• _TASK GOAL_: From the entries below, report how many lines contain the string "magnetic". Only the number is wanted.

• _TASK INPUT_:
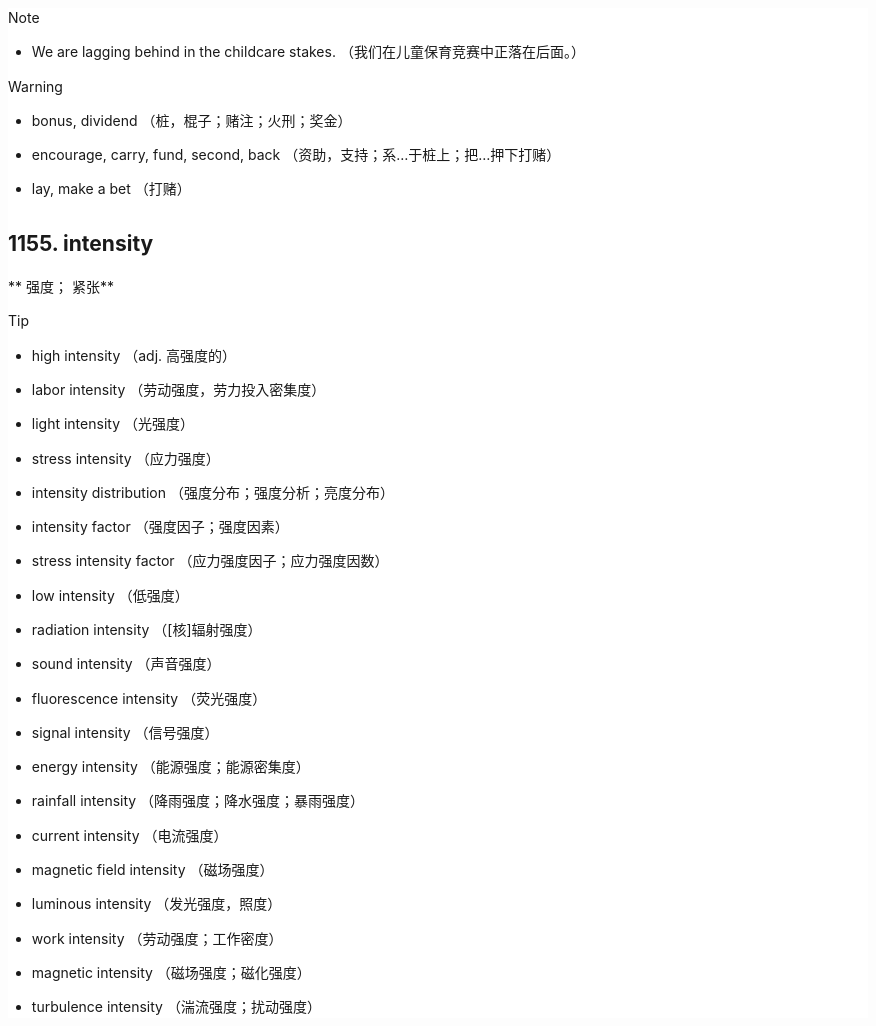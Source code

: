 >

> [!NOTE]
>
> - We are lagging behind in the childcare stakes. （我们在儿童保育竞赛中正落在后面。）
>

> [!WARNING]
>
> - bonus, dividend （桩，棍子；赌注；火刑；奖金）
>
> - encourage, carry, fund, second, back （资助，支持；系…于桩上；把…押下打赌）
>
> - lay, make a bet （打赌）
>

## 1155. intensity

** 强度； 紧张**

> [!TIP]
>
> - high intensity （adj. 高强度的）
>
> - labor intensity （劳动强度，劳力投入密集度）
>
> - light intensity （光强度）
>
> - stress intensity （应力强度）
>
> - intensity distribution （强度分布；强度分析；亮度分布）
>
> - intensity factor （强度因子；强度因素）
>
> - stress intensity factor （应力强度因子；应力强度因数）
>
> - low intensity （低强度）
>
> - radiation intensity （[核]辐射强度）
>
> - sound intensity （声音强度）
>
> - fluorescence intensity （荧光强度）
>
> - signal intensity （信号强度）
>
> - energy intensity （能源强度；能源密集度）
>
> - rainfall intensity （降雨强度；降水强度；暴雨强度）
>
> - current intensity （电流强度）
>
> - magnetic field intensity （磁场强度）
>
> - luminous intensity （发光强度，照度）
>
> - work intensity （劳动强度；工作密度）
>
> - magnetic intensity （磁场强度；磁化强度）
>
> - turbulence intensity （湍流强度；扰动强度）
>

• _RESPONSE AREA_: 2